The detection sensitivity of mNGS for MTB was similar to that of CT in our study. Previous studies have also confirmed that the diagnostic ability of mNGS for MTB is similar to that of the traditional detection methods [
41,
42]. Therefore, when clinically considering the presence of MTB infection, traditional methods rather than mNGS should be considered first. MTB, a type of intracellular bacteria, releases less nucleic acid into the extracellular environment, and insufficient wall fracture can also affect the extraction of DNA; therefore, fewer sequences can be detected [
43,
44]. mNGS combined with MTB-Xpert can be used to improve diagnostic rates [
11,
43].
Surprisingly, we found that mNGS was inferior to CT in the detection of atypical pathogens (50.0% vs. 91.7%), especially for MP (52.4% vs. 95.2%). This has never been mentioned in previous studies. Only studies on children with severe unresponsive pneumonia indicated that mycoplasma detection rates of mNGS and PCR were equal (15.6% vs. 18.8%) [
37]. In this study, the detection rate of MP-PCR was 57.1% (12/21), which was similar to that by mNGS. The possible reasons are the combination of PCR and two immunological methods, which increased the sensitivity of the traditional method in this study. Therefore, when considering MP infections in children with SCAP, it is not necessary to conduct mNGS examinations.
The patient received empirical anti-infective medication in the absence of knowledge of its precise aetiology. After identifying the illness' pathogenic microorganisms, 26 people (31.0%) modified their course of treatment according to the mNGS results, and their symptoms improved. In a study of adults with severe respiratory diseases, mNGS led to a change in treatment in 34.4% (11/32) of patients [
13]. Combining mNGS with conventional detection technologies can improve the ability to target drug use. On the other hand, the culture process takes at least 3 days [
45], while mNGS can obtain test results within 24–48 h [
36]. Although PCR is quick, its reach is constrained and may not even detect the causal agent [
33]. These results suggest that mNGS is important for the detection and treatment of SCAP in children.

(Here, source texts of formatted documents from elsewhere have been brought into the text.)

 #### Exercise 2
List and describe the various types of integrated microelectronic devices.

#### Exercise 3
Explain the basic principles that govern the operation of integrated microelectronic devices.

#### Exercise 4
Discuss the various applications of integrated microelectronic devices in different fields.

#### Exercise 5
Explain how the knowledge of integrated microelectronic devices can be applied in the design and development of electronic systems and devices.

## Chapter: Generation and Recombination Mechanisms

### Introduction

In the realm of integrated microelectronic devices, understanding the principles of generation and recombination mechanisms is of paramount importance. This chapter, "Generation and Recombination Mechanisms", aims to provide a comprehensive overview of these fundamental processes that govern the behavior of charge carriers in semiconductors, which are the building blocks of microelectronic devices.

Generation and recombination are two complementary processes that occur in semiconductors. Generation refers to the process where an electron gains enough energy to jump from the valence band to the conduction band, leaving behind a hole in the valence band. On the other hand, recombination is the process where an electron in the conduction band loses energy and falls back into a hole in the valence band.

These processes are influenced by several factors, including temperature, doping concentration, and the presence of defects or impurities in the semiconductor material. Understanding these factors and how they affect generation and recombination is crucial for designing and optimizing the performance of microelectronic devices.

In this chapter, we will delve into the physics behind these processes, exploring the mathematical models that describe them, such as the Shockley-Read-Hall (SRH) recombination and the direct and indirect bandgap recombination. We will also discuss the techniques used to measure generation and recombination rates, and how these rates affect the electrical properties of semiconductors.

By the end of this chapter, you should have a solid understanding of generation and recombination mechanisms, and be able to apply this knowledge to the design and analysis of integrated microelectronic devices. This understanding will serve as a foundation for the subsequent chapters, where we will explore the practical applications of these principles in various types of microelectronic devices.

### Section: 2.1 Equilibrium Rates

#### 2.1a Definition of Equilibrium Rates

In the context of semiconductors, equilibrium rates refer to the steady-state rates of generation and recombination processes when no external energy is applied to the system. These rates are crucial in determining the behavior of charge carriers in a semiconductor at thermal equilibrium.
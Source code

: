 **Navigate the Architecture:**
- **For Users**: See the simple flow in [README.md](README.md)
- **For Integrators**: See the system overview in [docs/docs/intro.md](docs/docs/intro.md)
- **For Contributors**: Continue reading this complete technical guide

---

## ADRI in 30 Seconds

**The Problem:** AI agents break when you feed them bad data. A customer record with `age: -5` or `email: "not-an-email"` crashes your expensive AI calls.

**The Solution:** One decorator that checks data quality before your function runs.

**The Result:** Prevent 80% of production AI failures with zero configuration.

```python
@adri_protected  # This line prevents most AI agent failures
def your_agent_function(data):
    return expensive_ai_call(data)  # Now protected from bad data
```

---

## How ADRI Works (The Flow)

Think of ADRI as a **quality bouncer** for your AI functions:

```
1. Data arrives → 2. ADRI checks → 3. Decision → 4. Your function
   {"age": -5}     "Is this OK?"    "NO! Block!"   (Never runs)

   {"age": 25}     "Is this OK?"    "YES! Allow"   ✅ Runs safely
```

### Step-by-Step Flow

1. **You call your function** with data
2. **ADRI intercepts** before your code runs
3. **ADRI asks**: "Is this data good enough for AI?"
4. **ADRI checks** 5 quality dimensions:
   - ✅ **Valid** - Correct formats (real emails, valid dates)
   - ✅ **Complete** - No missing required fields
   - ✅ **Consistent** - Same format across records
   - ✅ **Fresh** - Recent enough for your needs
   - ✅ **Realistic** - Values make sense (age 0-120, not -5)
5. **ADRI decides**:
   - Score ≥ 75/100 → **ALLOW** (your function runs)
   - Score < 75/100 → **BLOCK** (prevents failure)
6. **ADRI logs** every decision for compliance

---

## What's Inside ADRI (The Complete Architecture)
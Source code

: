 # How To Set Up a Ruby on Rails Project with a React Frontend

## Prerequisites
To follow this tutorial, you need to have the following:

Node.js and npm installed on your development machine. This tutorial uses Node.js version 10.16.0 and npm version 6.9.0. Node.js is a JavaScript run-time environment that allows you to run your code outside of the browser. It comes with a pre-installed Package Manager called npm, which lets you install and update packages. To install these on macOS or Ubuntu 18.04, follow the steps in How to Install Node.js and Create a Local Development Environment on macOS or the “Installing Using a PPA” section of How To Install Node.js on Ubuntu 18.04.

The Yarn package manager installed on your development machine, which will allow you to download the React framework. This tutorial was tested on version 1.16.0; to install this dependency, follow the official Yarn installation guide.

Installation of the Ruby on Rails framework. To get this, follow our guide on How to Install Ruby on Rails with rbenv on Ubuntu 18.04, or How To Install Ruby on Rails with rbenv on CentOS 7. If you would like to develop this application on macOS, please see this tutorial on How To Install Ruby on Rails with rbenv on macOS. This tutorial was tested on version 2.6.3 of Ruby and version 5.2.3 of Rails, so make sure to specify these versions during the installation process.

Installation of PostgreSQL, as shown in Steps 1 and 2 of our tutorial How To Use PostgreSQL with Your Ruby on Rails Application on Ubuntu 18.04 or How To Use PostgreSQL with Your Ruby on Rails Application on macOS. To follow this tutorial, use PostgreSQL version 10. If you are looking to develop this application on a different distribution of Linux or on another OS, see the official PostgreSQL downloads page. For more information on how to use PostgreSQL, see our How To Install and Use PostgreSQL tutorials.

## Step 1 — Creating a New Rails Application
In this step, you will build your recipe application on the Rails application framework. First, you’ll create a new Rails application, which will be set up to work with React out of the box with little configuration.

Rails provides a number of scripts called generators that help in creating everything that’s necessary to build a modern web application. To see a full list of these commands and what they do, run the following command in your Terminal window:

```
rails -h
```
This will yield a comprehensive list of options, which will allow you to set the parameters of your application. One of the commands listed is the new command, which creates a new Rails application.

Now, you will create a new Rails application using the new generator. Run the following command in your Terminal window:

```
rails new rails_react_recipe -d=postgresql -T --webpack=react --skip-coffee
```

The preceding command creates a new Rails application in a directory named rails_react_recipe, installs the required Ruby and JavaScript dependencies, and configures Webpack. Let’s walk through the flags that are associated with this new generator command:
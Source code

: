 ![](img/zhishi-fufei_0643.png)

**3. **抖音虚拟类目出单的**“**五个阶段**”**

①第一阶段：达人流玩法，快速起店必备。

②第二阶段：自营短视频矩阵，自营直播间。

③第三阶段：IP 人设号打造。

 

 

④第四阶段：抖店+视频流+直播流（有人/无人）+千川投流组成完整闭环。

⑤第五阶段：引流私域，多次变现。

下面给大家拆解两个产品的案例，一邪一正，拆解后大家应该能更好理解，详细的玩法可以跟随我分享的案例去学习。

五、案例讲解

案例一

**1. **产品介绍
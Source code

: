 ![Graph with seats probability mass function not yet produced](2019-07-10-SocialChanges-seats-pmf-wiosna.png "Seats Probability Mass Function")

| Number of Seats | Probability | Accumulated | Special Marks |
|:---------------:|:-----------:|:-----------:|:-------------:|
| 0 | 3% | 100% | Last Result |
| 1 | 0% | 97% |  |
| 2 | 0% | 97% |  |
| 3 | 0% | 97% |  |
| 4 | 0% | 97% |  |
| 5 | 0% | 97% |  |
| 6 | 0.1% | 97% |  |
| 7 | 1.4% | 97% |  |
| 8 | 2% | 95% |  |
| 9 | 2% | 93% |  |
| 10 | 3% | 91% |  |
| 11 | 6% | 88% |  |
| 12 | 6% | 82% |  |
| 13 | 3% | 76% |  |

Our study has several limitations. First, the sample size of our study was modest; hence, the number of pathogens identified was limited. Second, because of the high sensitivity of mNGS, pathogens of colonisation and contamination will also be discovered; therefore, there is no universal standard for the report's issuance and interpretation. Finally, because this was a single-centre observational study, a case selection bias may have occurred. Further prospective, multicentre, randomised controlled studies are needed to confirm the sensitivity, specificity, and clinical value of mNGS.